It's an angry diatribe denouncing the ever-plummetting intelligence of the American populace, wrapped around the marketable veneer that made the product ironically suitable for the one value in pop culture and media that created the cranially vapid environment that Judge was railing against in the first place: MTV.


When the excellent theatrical adventure experience of Beavis and Butthead Do America was in production, the MTV show had run its course, and Judge was ready to leave the duo that shot him to comedy superstardom behind and cleanse his psyche with a more optimistic view of America in the form of King of the Hill.


Since this was the big exit for these characters in Judge's mind, he created a world even more draped in nihilistic cynicism than the original show. Sure, in Do America, the titular duo is even more clueless and primitive as they were on the show, but every other form of authority and system that holds the country together is also not the answer. In the form of the federal agents who go after the duo because, through a series of hilarious misunderstandings, they carry a MacGuffin device that will destroy the world if it goes off, Judge admonishes the fascistic tendencies of the conservative ideals of authority.


The married couple (Voiced by Bruce Willis and Demi Moore) who send the duo on their journey are vain and selfish criminals. Even the wholesome Tom Anderson (Also voiced by Judge), the "veteran of two foreign wars" appears to be the victim of this crazy new world, but he also comes across as naive and backward, a long-forgotten remnant of American optimism. In Judge's America, everyone's in it for themselves, and no one is coming to save you. In 1996, this was pointed satire. In 2022, Judge's world is reality writ large.


The Blu-ray:


Video:


The new 1080p transfer is the best way to enjoy the hand-animated 2D glory of the film. Of course, it can't compete with the Disney output at the time, but for a PG-13 animated movie that depends on copious amounts of genital puns in order to make back its money, it's colorful and vibrant. This HD transfer, even though it retains some of the original film's minor scratches and blemishes, is the clearest way to see this movie.


Audio:


For such a metalhead duo like Beavis and Butthead, it's a bit surprising that the film's soundtrack was an eclectic mix of rock, metal, R&B, and rap. Perhaps the studio was trying to cater to a wider audience. In any case, the DTS-HD 5.1 track really comes alive as the impressive soundtrack busts out one of its songs. There's a surprising amount of surround presence for such a relatively low-budget film from the 1990s as well.


Extras:


Commentary: Judge and the animation director, Yvette Kaplan, dig into mostly a technical dissection of the film. Highly recommended for fans of adult animation.

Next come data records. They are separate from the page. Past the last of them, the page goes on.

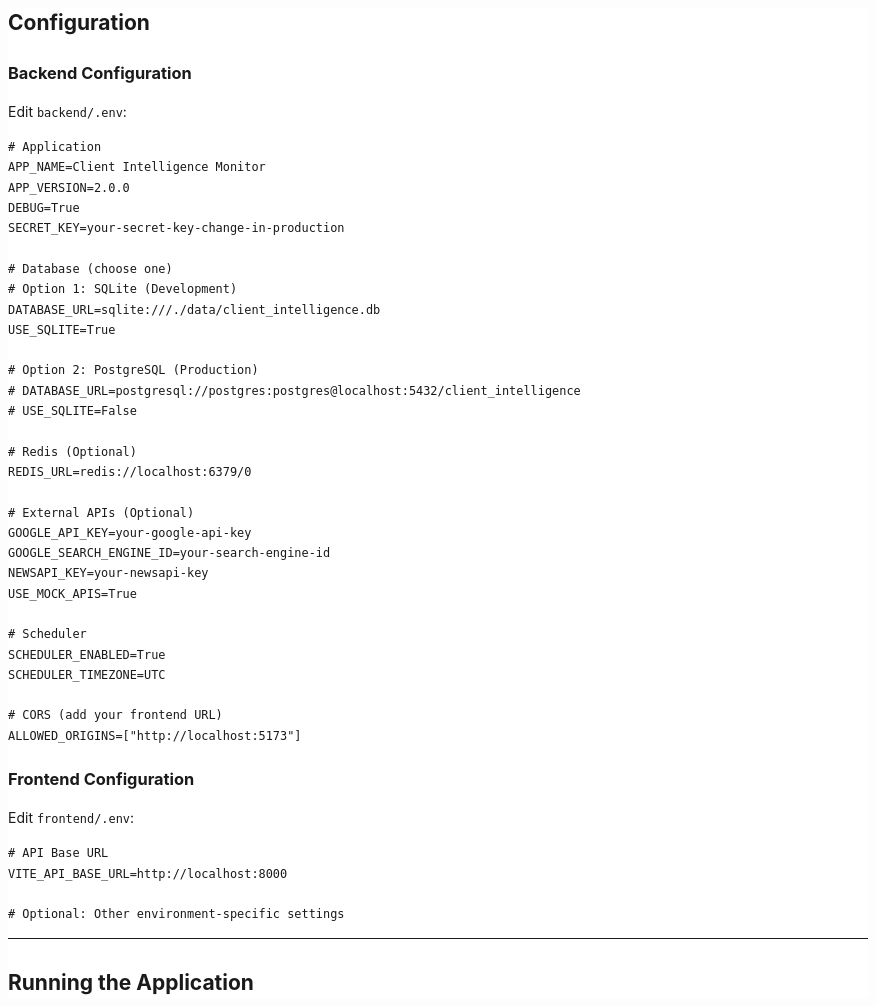 ## Configuration

### Backend Configuration

Edit `backend/.env`:

```env
# Application
APP_NAME=Client Intelligence Monitor
APP_VERSION=2.0.0
DEBUG=True
SECRET_KEY=your-secret-key-change-in-production

# Database (choose one)
# Option 1: SQLite (Development)
DATABASE_URL=sqlite:///./data/client_intelligence.db
USE_SQLITE=True

# Option 2: PostgreSQL (Production)
# DATABASE_URL=postgresql://postgres:postgres@localhost:5432/client_intelligence
# USE_SQLITE=False

# Redis (Optional)
REDIS_URL=redis://localhost:6379/0

# External APIs (Optional)
GOOGLE_API_KEY=your-google-api-key
GOOGLE_SEARCH_ENGINE_ID=your-search-engine-id
NEWSAPI_KEY=your-newsapi-key
USE_MOCK_APIS=True

# Scheduler
SCHEDULER_ENABLED=True
SCHEDULER_TIMEZONE=UTC

# CORS (add your frontend URL)
ALLOWED_ORIGINS=["http://localhost:5173"]
```

### Frontend Configuration

Edit `frontend/.env`:

```env
# API Base URL
VITE_API_BASE_URL=http://localhost:8000

# Optional: Other environment-specific settings
```

---

## Running the Application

The Big Picture: This 22-minute featurette on the making of the film actually manages to pack in quite a bit of information about all aspects of the production.


We're Gonna Score: A ten-minute exploration of the film's musical score.


The Smackdown: This is silly and unnecessary. An edit of all the many smacks and punches in the film.


MTV News Celebrity Shorts: These are bizarre. MTV got some celebrities to apparently improv about their "experiences" with Beavis and Butthead. In many cases, the characters they describe don't sound like them at all.


We also get Trailers and TV Spots.


Final Thoughts:


The movie looks much better than the show and has an epic action story that's condensed perfectly to an 80-minute runtime, with credits. The much bigger budget for the movie is displayed in every frame on screen. Without the satirical overtones, it's still possible to enjoy it as a dumb comedy/thriller with two idiots at the center of it. But it's Judge's grim view of the American future that turns Beavis and Butthead into a more contemplative, or depressing, depending on how you look at it, trope of comedy archetypes.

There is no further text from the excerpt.